TASK TO COMPLETE:
Go through the material below and copy all lines with "WebView".

- Opening Delimiter -

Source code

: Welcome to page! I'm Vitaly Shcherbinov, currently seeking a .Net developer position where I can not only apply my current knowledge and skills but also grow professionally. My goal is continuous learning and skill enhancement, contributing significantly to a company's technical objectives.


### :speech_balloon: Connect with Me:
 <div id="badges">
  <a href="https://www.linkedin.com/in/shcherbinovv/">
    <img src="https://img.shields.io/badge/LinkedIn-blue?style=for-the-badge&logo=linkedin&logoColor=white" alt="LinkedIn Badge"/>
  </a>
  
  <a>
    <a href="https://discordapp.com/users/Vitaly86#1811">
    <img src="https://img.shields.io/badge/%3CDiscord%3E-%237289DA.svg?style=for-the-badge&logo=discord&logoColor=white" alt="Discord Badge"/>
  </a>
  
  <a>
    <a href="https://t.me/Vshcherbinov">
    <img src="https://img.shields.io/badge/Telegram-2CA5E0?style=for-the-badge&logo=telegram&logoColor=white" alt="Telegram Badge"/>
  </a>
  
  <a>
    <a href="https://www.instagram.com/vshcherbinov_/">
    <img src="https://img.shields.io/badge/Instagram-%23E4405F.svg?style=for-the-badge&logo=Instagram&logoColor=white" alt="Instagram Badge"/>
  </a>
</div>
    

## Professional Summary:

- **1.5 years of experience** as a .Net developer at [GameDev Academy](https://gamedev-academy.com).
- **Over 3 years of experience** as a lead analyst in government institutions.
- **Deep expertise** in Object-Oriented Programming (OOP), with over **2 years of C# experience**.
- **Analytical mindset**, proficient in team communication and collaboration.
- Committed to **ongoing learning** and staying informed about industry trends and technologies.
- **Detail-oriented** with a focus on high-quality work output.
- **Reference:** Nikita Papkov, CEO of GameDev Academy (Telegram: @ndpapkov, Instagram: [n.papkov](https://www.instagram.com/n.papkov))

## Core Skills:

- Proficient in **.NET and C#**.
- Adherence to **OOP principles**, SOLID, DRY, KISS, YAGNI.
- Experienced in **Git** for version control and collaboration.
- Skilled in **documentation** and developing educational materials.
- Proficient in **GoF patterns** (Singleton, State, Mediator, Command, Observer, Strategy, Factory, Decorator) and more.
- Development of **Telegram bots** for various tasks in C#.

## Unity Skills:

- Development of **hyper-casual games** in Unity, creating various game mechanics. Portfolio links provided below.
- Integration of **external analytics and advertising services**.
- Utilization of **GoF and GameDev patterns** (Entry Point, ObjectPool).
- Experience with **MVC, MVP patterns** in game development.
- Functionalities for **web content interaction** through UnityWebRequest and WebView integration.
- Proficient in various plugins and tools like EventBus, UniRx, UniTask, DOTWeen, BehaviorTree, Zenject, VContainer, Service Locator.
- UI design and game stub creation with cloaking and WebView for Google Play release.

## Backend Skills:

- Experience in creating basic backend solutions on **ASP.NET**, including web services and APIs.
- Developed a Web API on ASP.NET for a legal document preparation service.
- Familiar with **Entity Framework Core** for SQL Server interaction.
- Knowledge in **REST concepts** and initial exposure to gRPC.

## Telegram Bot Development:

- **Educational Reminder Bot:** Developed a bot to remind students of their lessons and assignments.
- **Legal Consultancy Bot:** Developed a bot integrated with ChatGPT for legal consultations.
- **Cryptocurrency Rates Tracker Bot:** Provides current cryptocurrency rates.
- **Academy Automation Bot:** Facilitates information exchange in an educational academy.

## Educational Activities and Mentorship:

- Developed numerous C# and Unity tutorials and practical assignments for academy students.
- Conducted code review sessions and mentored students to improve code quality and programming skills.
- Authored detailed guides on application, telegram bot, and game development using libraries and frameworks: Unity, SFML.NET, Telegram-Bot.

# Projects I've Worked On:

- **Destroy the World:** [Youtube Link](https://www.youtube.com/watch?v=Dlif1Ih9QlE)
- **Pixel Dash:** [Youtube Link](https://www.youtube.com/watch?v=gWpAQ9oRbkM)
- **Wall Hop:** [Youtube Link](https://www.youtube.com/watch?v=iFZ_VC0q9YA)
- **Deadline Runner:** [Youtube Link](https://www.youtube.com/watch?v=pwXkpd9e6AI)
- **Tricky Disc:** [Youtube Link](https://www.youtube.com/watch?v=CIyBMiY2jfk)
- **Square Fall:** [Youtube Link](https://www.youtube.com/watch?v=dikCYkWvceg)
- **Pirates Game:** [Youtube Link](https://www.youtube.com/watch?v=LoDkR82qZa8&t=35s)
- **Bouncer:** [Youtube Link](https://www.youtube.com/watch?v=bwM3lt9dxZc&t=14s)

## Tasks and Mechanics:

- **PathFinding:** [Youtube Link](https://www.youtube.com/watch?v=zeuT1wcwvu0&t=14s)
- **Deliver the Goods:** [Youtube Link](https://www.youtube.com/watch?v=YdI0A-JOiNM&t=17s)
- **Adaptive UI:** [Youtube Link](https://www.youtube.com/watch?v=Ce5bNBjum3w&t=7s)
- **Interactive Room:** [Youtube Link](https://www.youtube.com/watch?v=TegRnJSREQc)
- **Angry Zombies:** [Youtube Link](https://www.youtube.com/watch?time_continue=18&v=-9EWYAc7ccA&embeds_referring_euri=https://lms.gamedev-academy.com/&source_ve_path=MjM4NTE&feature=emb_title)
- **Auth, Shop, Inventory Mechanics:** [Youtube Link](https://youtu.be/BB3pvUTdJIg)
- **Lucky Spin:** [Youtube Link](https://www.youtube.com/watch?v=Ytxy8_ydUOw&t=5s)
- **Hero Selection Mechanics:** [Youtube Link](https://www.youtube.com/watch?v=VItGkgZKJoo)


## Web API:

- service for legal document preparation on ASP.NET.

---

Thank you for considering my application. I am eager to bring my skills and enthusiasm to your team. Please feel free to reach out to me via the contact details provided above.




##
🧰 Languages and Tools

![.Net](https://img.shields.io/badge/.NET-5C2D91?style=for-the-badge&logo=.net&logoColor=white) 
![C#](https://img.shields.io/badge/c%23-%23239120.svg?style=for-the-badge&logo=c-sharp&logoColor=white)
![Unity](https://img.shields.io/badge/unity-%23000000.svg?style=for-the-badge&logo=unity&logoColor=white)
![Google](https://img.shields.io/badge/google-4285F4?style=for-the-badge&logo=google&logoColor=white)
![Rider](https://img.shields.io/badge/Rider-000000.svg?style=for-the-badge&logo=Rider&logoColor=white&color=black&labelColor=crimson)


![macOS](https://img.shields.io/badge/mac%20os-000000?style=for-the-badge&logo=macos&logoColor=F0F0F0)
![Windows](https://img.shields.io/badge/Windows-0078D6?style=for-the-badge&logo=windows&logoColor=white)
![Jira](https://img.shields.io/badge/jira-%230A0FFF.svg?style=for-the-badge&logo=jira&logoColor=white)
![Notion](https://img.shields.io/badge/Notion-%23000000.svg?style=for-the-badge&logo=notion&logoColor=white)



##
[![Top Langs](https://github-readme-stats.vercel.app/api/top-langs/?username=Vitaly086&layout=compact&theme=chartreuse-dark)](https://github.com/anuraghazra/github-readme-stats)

- Closing Delimiter -

SOLUTION FOR THIS PROBLEM:
- Functionalities for **web content interaction** through UnityWebRequest and WebView integration.
- UI design and game stub creation with cloaking and WebView for Google Play release.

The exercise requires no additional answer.